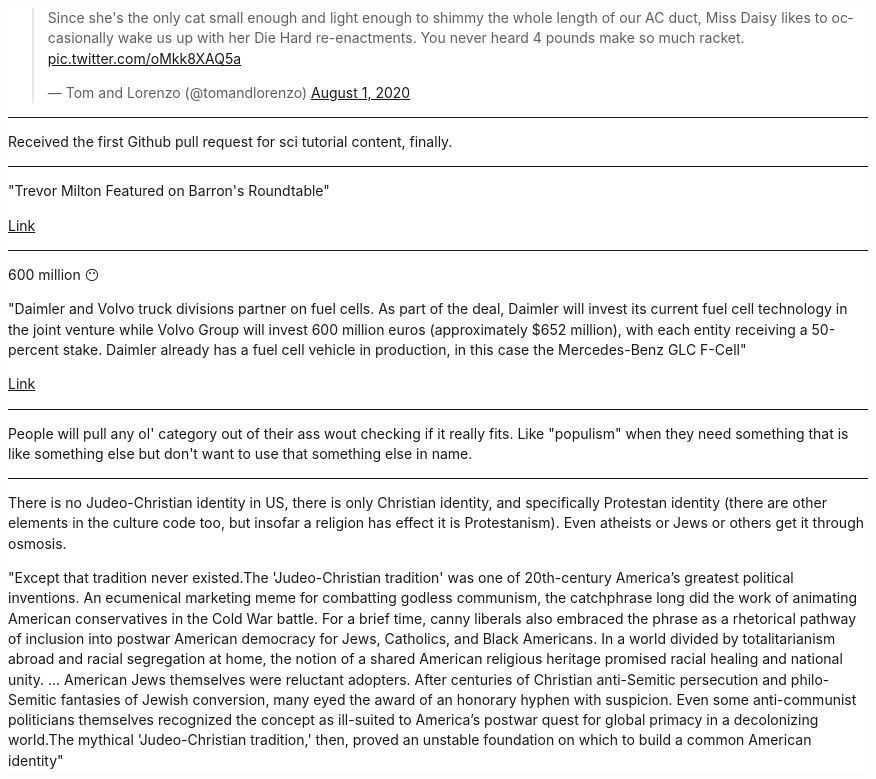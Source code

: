 <blockquote class="twitter-tweet"><p lang="en" dir="ltr">Since she&#39;s the only cat small enough and light enough to shimmy the whole length of our AC duct, Miss Daisy likes to occasionally wake us up with her Die Hard re-enactments. You never heard 4 pounds make so much racket. <a href="https://t.co/oMkk8XAQ5a">pic.twitter.com/oMkk8XAQ5a</a></p>&mdash; Tom and Lorenzo (@tomandlorenzo) <a href="https://twitter.com/tomandlorenzo/status/1289582759233695744?ref_src=twsrc%5Etfw">August 1, 2020</a></blockquote> <script async src="https://platform.twitter.com/widgets.js" charset="utf-8"></script>

---

Received the first Github pull request for sci tutorial content, finally.

---

"Trevor Milton Featured on Barron's Roundtable"

[Link](https://youtu.be/nbrgQj4xlbk?t=288)

---

600 million 😶

"Daimler and Volvo truck divisions partner on fuel cells. As part of
the deal, Daimler will invest its current fuel cell technology in the
joint venture while Volvo Group will invest 600 million euros
(approximately $652 million), with each entity receiving a 50-percent
stake. Daimler already has a fuel cell vehicle in production, in this
case the Mercedes-Benz GLC F-Cell"

[Link](https://www.motorauthority.com/news/1128008_daimler-and-volvo-truck-divisions-partner-on-fuel-cells)

---

People will pull any ol' category out of their ass wout checking if it
really fits. Like "populism" when they need something that is like
something else but don't want to use that something else in name.

---

There is no Judeo-Christian identity in US, there is only Christian
identity, and specifically Protestan identity (there are other
elements in the culture code too, but insofar a religion has effect it
is Protestanism). Even atheists or Jews or others get it through
osmosis.

"Except that tradition never existed.The 'Judeo-Christian tradition'
was one of 20th-century America’s greatest political inventions. An
ecumenical marketing meme for combatting godless communism, the
catchphrase long did the work of animating American conservatives in
the Cold War battle. For a brief time, canny liberals also embraced
the phrase as a rhetorical pathway of inclusion into postwar American
democracy for Jews, Catholics, and Black Americans. In a world divided
by totalitarianism abroad and racial segregation at home, the notion
of a shared American religious heritage promised racial healing and
national unity. ... American Jews themselves were reluctant
adopters. After centuries of Christian anti-Semitic persecution and
philo-Semitic fantasies of Jewish conversion, many eyed the award of
an honorary hyphen with suspicion. Even some anti-communist
politicians themselves recognized the concept as ill-suited to
America’s postwar quest for global primacy in a decolonizing world.The
mythical 'Judeo-Christian tradition,' then, proved an unstable
foundation on which to build a common American identity"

ACTIVITY:
Over the whole listing above, how many lines contain the string "something"? The answer is that number alone.

WRITTEN REPLY:
2